日本の不動産の売買

日本の不動産の売買といえば、必ず現物の引き渡しを伴う実需の取引に限定されると思われがちです。外国人投資家がどんなに日本の不動産をカラ売りしたいと思っても、肝心の日本にその市場機能がなければ、投機的な仕掛けはできないだろうと日本人は思っていました。しかし、その見方は大きく間違っていたのです。実は外国人投資家は、日本の銀行株を大量にカラ売りすることによって、日本の不動産も同時にカラ売りしていたのです。いや、むしろ日本の不動産をカラ売りするために銀行株をカラ売りしてきたといっても過言ではありません。

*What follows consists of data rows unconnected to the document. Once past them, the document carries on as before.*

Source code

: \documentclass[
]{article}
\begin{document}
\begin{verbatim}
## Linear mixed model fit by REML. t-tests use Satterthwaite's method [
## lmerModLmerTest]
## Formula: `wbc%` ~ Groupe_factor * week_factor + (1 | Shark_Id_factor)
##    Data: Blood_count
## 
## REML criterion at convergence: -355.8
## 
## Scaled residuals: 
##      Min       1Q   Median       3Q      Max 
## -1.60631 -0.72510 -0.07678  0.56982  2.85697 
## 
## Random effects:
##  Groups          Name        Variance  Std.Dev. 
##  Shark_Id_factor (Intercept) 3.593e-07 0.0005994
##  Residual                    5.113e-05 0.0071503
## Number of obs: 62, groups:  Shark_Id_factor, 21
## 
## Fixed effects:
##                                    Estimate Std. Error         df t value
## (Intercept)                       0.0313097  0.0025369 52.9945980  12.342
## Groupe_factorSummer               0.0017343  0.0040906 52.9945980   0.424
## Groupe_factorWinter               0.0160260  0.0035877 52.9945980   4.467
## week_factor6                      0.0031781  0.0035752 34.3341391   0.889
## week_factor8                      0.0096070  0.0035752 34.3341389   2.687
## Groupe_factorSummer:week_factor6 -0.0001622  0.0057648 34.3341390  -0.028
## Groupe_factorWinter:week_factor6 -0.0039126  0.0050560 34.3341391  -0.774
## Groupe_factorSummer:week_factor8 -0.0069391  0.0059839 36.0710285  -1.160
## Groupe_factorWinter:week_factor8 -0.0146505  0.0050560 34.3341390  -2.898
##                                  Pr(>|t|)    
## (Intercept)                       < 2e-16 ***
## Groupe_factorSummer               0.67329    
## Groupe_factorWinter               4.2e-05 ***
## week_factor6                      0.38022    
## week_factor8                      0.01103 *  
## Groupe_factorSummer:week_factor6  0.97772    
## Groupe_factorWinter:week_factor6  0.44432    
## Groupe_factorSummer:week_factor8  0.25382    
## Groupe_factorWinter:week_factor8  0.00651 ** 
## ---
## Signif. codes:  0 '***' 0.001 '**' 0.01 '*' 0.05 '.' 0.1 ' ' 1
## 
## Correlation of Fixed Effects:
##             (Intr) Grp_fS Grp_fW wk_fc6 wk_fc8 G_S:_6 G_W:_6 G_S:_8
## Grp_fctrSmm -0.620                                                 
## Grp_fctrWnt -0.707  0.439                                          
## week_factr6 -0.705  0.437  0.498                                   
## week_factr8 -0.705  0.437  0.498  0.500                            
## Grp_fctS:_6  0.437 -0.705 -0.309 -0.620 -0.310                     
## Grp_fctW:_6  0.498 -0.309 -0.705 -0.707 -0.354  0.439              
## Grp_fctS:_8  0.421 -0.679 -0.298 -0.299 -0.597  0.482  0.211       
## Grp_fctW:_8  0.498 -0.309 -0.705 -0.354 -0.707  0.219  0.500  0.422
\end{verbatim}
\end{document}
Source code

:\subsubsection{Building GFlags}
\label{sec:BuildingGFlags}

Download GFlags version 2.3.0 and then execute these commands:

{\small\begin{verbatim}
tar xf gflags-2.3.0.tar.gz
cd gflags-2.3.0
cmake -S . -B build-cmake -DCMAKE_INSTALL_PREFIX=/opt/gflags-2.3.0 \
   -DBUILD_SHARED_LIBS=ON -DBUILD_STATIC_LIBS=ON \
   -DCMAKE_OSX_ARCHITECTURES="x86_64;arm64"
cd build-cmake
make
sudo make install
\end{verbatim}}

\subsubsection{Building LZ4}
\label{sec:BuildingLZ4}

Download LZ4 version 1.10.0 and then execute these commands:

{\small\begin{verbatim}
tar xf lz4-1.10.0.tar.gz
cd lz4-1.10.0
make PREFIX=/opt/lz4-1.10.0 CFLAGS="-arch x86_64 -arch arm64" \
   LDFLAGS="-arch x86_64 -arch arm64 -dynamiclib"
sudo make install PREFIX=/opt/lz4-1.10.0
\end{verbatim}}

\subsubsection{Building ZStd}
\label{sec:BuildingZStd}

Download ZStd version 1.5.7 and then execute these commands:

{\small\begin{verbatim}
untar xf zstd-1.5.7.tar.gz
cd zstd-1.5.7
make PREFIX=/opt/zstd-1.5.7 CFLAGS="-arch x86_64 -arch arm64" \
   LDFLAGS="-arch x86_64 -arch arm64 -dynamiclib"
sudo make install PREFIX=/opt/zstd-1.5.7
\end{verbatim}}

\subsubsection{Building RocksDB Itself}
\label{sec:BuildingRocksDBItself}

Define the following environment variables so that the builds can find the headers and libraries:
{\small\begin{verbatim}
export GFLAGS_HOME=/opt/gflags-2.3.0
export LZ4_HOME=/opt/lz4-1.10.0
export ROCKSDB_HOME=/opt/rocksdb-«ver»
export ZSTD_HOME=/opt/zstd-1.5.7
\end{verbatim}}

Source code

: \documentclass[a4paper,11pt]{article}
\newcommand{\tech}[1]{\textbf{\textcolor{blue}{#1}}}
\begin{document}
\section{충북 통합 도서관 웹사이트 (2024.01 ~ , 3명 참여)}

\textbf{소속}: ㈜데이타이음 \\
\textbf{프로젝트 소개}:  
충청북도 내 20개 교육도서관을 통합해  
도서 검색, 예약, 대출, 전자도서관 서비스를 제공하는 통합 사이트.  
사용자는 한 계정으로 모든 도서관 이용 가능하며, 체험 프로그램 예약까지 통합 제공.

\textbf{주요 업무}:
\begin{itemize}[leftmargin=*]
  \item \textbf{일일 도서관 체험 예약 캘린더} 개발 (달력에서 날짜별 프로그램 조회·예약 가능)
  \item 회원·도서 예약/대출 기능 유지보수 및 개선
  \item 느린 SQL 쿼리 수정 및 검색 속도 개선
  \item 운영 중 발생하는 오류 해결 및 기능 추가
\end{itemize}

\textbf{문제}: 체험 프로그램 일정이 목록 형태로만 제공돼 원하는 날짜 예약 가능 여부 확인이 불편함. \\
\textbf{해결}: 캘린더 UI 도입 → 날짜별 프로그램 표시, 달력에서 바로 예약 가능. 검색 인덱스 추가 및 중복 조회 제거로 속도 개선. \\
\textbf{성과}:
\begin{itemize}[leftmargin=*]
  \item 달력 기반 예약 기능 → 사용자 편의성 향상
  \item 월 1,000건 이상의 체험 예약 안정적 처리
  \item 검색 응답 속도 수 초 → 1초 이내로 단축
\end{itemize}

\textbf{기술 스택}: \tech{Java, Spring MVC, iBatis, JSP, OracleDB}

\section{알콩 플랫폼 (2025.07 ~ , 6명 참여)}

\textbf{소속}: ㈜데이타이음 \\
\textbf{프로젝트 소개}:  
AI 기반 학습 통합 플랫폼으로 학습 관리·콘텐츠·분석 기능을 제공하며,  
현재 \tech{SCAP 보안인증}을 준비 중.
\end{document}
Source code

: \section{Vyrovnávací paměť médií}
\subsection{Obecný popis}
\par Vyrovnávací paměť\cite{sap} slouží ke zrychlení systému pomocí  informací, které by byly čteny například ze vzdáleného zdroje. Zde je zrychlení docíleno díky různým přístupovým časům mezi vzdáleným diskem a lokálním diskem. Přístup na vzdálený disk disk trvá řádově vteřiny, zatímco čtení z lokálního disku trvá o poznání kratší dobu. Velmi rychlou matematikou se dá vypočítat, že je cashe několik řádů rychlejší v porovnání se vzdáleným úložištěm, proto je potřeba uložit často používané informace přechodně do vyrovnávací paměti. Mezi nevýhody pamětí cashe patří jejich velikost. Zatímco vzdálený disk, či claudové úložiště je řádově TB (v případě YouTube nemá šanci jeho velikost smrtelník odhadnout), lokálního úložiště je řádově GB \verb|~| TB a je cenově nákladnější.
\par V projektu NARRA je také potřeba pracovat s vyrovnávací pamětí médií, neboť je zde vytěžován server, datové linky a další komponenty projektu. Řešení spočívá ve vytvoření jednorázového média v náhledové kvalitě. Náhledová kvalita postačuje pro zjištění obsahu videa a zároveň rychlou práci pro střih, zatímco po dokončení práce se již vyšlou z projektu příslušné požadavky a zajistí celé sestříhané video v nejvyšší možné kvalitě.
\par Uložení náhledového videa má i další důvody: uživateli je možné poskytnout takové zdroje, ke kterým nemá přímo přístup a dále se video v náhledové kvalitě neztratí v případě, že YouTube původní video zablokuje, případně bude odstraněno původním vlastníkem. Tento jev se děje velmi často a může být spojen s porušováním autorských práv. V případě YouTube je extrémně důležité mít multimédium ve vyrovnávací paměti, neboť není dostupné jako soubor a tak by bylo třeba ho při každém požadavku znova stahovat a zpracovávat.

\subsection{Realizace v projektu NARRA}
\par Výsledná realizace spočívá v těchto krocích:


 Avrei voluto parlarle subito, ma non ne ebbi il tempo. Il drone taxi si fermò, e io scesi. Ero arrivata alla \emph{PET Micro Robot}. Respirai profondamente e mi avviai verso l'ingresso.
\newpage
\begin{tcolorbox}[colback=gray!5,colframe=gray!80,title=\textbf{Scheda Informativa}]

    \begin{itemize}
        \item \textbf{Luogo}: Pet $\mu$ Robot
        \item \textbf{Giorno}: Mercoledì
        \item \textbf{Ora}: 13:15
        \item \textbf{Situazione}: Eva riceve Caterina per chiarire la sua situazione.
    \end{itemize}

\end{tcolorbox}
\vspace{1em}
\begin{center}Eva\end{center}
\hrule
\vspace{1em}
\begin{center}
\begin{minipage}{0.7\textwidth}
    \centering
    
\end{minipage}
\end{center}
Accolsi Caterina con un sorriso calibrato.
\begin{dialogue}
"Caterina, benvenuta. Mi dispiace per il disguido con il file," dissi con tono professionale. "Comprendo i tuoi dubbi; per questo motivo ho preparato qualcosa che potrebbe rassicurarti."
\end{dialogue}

それぐらい外国人は、日本の金融システムがいまだに土地本位制のうえに成り立っていることを確信しています。日本の不動産の売り叩き=銀行株のカラ売りという構図は、実はまだそう多くの日本人に認識されているわけではありません。ほとんどの日本人は、日本株が売られるのは日本経済の具合が悪いからだと思っているようですが、実際はそうではないのです。日本の株安は、日本の不動産を大量に担保に抱え、支配権を持っている銀行の株式が、不動産の代わりに売り浴びせられているとみるべきです。